Kalau jawaban dari pertanyaan di atas adalah tidak, jelaslah bahwa orang-orang memberikan hadiah karena si pejabat duduk di jabatan itu, maka sudah lebih dari cukup untuk menduga bahwa ada kepentingan dari si pemberi, entah kepentingan saat itu juga atau sebagai cara untuk menumpuk budi yang suatu saat akan ditagih kepada sang pejabat.

UU No 20 Tahun 2001 Tentang Pemberantasan Korupsi, pasal 11 dan 12, penuh dengan ancaman denda dan pidana kepada pegawai negeri atau penyelenggara negara yang menerima hadiah. Undang-undang sebagai perangkat peraturan negara tentu saja wajib ditaati selama tidak bertentangan dengan ajaran Islam.

عَنْ عَبْدِ اللَّهِ رَضِيَ اللَّهُ عَنْهُ عَنْ النَّبِيِّ صَلَّى اللَّهُ عَلَيْهِ وَسَلَّمَ قَالَ السَّمْعُ وَالطَّاعَةُ عَلَى الْمَرْءِ الْمُسْلِمِ فِيمَا أَحَبَّ وَكَرِهَ مَا لَمْ يُؤْمَرْ بِمَعْصِيَةٍ فَإِذَا أُمِرَ بِمَعْصِيَةٍ فَلَا سَمْعَ وَلَا طَاعَةَ

Dari Abdullah radliallahu 'anhu, dari Nabi shallallahu 'alaihi wasallam bersabda: "Mendengar dan taat kepada seorang (pemimpin) muslim berlaku dalam hal yang disukai atau tidak disukai, selama pemimpin itu tidak menyuruh melakukan kemaksiatan. Jika dia menyuruh melakukan kemaksiatan maka tidak boleh didengar dan ditaati." (HR Bukhari, Muslim, Abu Daud, Nasa'i, Ahmad)

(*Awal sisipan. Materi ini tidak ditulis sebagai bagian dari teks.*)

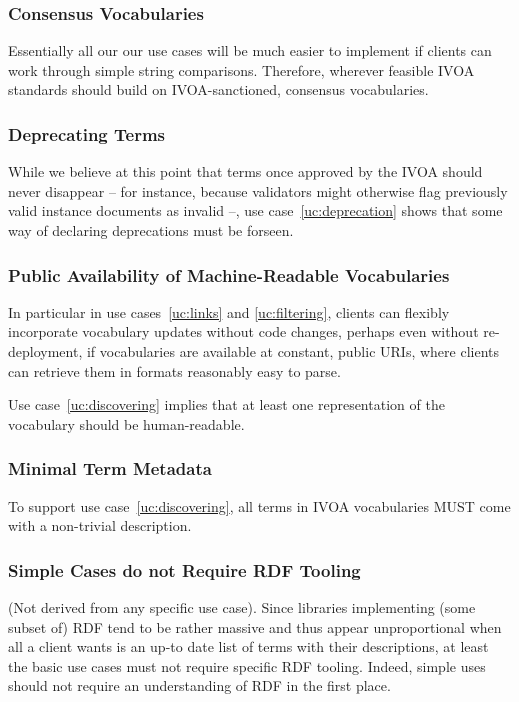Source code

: \documentclass[11pt,a4paper]{ivoa}
\begin{document}
\subsubsection{Consensus Vocabularies}
\label{req:consensus}

Essentially all our our use cases will be much easier to implement if
clients can work through simple string comparisons.  Therefore,
wherever feasible IVOA standards should build on IVOA-sanctioned,
consensus vocabularies.

\subsubsection{Deprecating Terms}
\label{req:deprecating}

While we believe at this point that terms once approved by the IVOA
should never disappear -- for instance, because validators might
otherwise flag previously valid instance documents as invalid --, use
case~\ref{uc:deprecation} shows that some way of declaring
deprecations must be forseen.

\subsubsection{Public Availability of Machine-Readable Vocabularies}
\label{req:machine}

In particular in use cases~\ref{uc:links} and \ref{uc:filtering},
clients can flexibly incorporate vocabulary updates without code
changes, perhaps even without re-deployment, if vocabularies are
available at constant, public URIs, where clients can retrieve them in
formats reasonably easy to parse.

Use case~\ref{uc:discovering} implies that at least one representation
of the vocabulary should be human-readable.

\subsubsection{Minimal Term Metadata}
\label{req:mtm}

To support use case~\ref{uc:discovering}, all terms in IVOA vocabularies
MUST come with a non-trivial description.

\subsubsection{Simple Cases do not Require RDF Tooling}
\label{req:nordf}

(Not derived from any specific use case).  Since libraries implementing
(some subset of) RDF tend to be rather massive and thus appear
unproportional when all a client wants is an up-to date list of terms
with their descriptions, at least the basic use cases must not require
specific RDF tooling.  Indeed, simple uses should not require an
understanding of RDF in the first place.
\end{document}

Tapi memang sulit bagi yang sudah terbiasa atau menganggap wajar menerima hadiah atau budaya upeti seperti itu, mau berapapun ancamannya mungkin akan ada yang berkelit lagi. Pernah kami dengar ada yang berkata, "Bukankah kita hanya terikat pada syarat-syarat yang tidak mengharamkan yang halal? Bukankah menerima hadiah juga dihalalkan/dianjurkan oleh nabi?"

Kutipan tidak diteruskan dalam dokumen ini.